Research papers on Herman Melville's novels cover a wide variety of topics for this American Literature author. Herman Melville's most famous novels are as follows:
- Moby Dick
Today, Herman Melville (1819-1891) is celebrated as one of America's greatest writers. At the age of twenty, Melville went to sea, but jumped ship in the Marqeusas Islands, where he lived among native tribes for several months. A fictionalized account of this adventure, Typee, became Melville's first novel, published in 1846. Typee was an instant best seller and earned for Melville the title of "the man who lived among the cannibals."

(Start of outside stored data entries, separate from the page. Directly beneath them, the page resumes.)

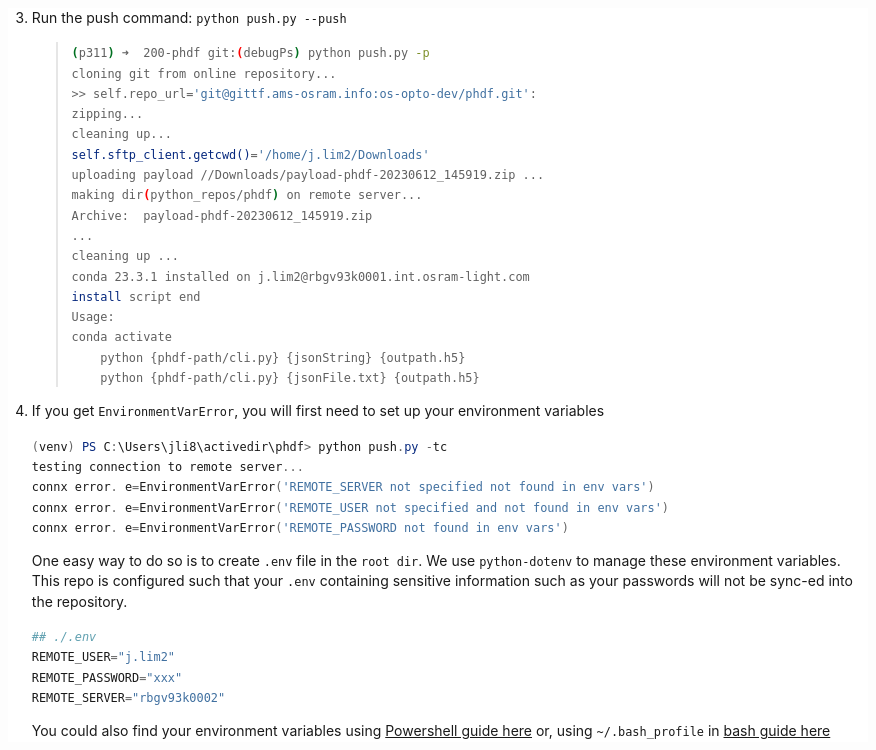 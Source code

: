 3.  Run the push command: `python push.py --push`

    > ``` bash
    > (p311) ➜  200-phdf git:(debugPs) python push.py -p
    > cloning git from online repository...
    > >> self.repo_url='git@gittf.ams-osram.info:os-opto-dev/phdf.git':
    > zipping...
    > cleaning up...
    > self.sftp_client.getcwd()='/home/j.lim2/Downloads'
    > uploading payload //Downloads/payload-phdf-20230612_145919.zip ...
    > making dir(python_repos/phdf) on remote server...
    > Archive:  payload-phdf-20230612_145919.zip
    > ...
    > cleaning up ...
    > conda 23.3.1 installed on j.lim2@rbgv93k0001.int.osram-light.com
    > install script end
    > Usage:
    > conda activate
    >     python {phdf-path/cli.py} {jsonString} {outpath.h5}
    >     python {phdf-path/cli.py} {jsonFile.txt} {outpath.h5}
    > ```

4.  If you get `EnvironmentVarError`, you will first need to set up your
    environment variables

    ``` powershell
    (venv) PS C:\Users\jli8\activedir\phdf> python push.py -tc
    testing connection to remote server...
    connx error. e=EnvironmentVarError('REMOTE_SERVER not specified not found in env vars')
    connx error. e=EnvironmentVarError('REMOTE_USER not specified and not found in env vars')
    connx error. e=EnvironmentVarError('REMOTE_PASSWORD not found in env vars')
    ```

    One easy way to do so is to create `.env` file in the `root dir`. We
    use `python-dotenv` to manage these environment variables. This repo
    is configured such that your `.env` containing sensitive information
    such as your passwords will not be sync-ed into the repository.

    ``` python
    ## ./.env
    REMOTE_USER="j.lim2"
    REMOTE_PASSWORD="xxx"
    REMOTE_SERVER="rbgv93k0002"
    ```

    You could also find your environment variables using [Powershell
    guide
    here](https://learn.microsoft.com/en-us/powershell/module/microsoft.powershell.core/about/about_environment_variables?view=powershell-7.3)
    or, using `~/.bash_profile` in [bash guide
    here](https://www.digitalocean.com/community/tutorials/how-to-read-and-set-environmental-and-shell-variables-on-linux)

Melville's second novel, Omoo: A Narrative of Adventures in the South Seas, appeared in 1847 and is a sequel to Typee. Both of these novels are autobiographical fiction, in which Melville used events from his experience in order to create a thrilling story. Mardi, his third novel, is entirely fictional, yet was a critical and commercial failure for Melville, and marked the beginning of the decline of his literary career. It was with Mardi that Melville began incorporating philosophical issues into his fiction, a trend that would reach its height with Moby-Dick (1851).
Melville's Short Stories
Neither Redburn (1849) nor White-Jacket (1850) were successful novels, and Moby-Dick was largely ignored upon publication. With Pierre (1852) also being ignored by the public, Melville abandoned writing novels, turning towards short stories and poetry. A short novel Israel Potter: His Fifty Years in Exile was serialized in Putnam's Monthly Magazine between 1854 and 1855. His last novel, The Confidence-Man, appeared in 1857.